With All Your Heart

Adapted from a guest blog I originally wrote for fantasy romance author Suzanne Jackson.

Anyone who’s been hanging around the Twittersphere lately will have seen writers sharing their ‘rules for writing’. Now, I’m not that big on ‘rules’ (what works for one person might backfire splendidly for another!), but here are a few things I figured out early on and which keep me going. Hopefully, they’ll help you too!

Three things I’ve learned about writing:

1. Take Your Time. As the saying goes, it’s a marathon, not a sprint. When I started writing ‘for real’, one of the first things I did was read a lot of bios and websites of authors I admired. To my surprise, there were very few true ‘overnight success’ stories. One author took ten years to be published, another five. Another more than that combined. Some writers didn’t become household names until their third, or fifth, or seventh book.

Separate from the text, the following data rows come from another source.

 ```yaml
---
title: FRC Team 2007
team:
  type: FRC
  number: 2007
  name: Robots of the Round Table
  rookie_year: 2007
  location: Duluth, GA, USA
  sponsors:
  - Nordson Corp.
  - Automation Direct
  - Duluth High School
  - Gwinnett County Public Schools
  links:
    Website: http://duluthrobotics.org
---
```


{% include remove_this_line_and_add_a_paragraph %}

Beginner-writer-me found this hugely reassuring. If other people could do it, so could I. If I had to put in the time to learn the craft and get it right, then so be it. I wouldn’t be the first, or the last, to take a deep breath and tell myself, “As long as it takes.” I knew this was something I loved, and that I was prepared to be in it for the long haul. I just had to jump in, and keep going.

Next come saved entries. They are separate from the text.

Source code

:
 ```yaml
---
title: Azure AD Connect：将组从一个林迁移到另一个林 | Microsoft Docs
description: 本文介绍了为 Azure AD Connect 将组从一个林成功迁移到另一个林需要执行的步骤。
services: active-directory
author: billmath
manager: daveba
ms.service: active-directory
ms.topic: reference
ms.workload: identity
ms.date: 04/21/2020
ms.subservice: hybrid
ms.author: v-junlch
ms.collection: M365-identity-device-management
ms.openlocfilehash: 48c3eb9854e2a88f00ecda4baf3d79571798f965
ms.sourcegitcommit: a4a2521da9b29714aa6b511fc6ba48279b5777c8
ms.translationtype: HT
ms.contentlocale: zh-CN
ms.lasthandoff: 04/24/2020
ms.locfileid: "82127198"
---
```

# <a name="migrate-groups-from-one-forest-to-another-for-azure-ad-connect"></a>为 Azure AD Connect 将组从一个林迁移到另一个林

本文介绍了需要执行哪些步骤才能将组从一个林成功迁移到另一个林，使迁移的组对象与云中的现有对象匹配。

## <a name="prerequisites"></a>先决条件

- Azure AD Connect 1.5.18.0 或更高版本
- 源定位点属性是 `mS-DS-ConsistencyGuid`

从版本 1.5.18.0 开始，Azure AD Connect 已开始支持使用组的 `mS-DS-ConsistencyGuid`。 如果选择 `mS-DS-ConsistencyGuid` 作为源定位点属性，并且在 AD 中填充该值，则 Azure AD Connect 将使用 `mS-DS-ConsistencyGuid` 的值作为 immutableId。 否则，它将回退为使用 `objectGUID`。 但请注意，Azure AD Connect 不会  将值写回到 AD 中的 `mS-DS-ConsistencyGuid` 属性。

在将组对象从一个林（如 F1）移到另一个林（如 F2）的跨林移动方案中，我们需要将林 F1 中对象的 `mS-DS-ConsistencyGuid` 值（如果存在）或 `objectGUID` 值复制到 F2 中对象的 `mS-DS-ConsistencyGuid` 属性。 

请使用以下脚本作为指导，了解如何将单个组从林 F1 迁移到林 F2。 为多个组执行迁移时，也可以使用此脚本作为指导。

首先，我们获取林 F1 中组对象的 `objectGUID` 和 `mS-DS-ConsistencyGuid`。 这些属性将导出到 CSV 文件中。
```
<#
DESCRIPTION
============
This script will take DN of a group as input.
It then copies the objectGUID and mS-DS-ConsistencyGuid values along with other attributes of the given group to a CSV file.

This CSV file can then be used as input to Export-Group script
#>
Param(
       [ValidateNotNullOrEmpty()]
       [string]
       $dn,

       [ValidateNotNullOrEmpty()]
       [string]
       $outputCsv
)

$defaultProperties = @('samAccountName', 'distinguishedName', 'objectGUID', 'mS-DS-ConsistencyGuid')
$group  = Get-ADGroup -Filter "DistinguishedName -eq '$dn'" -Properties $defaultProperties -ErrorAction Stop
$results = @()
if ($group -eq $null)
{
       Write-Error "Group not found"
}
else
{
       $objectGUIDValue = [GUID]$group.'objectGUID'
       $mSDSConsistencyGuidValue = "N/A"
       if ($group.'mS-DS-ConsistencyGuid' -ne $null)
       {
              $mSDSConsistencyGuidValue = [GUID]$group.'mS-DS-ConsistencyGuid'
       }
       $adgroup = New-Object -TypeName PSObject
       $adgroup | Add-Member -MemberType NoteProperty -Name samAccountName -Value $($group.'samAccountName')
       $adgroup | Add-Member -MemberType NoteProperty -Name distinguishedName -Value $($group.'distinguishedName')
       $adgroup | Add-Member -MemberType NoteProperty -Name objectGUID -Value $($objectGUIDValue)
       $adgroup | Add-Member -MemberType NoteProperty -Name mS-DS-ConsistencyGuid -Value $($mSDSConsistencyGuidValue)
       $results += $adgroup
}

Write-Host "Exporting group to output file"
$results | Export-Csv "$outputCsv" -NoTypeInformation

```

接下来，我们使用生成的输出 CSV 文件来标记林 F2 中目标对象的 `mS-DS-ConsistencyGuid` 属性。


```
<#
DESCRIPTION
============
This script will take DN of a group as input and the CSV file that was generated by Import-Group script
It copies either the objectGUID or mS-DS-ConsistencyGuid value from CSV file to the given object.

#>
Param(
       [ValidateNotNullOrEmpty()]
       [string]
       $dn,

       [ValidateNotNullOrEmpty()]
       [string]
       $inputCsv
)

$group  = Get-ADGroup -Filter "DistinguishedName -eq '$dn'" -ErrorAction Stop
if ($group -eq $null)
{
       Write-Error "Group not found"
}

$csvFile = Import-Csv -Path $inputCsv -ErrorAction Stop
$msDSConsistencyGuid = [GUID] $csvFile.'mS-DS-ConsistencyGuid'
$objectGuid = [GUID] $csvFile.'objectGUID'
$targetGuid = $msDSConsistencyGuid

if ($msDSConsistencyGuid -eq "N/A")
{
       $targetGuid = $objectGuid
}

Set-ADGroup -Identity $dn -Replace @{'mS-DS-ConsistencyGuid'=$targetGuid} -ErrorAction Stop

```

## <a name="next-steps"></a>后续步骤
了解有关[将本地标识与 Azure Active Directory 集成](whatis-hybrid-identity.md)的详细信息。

2. Make Mistakes. Also known as: you have nothing to prove. When I was younger, I’d always planned on becoming a writer ‘someday’. Perhaps when I ‘grew up’. But somehow, I never got around to it. Probably because I had this weird notion that writers sat down at their perfect writing desks and dashed out the Next Big Classic all in one go. Yes, I really was that naive! I knew nothing about messy first drafts, or that it takes rewrites, revisions, and a whole lot of elbow grease to produce something halfway decent. So of course, with that sort of self-inflicted pressure, inevitably I was terrified of starting and failing.

When I figured out that the writing business was a long-distance event (see number 1), this led to the realization that nothing had to be perfect right away. I could allow myself time to work things out, to back my story into corners and fall into plot holes. I could get it wrong, and dust myself off, and rewrite, and get it wrong again, as many times as necessary. The only thing I couldn’t do, was let the fear of failure hold me back from trying.

3. Have Fun!  Along with realization number 2, came the awareness that I didn’t actually want to write the Next Big Classic. I wasn’t fussed about literary immortality, or having my books on required reading lists. I couldn’t care less whether my prose was gorgeously poetic. Instead, I wanted to enjoy my writing. I wanted to fill my pages with fight scenes, and daring escapes, and fireballs. Maybe a breathless first kiss or two. I was an 80’s teen, and all those hours spent watching the likes of Star Wars, Die Hard, Back to the Future, and The Goonies had to impact my writer’s soul somehow. Once I figured out the sort of things I enjoyed writing, the stories took off and the words just flowed. I was having fun, and I never ever wanted to stop.

Of course, these discoveries may have worked for me, but may not work for you. Find the small bits of wisdom that inspire you, personally, and use them to keep going on the dark days. We all have those days – beginner writer or seasoned pro – and sometimes you just need to remind yourself of why and how you got started in the first place. And then get up, dust yourself off, and jump back in with all your heart.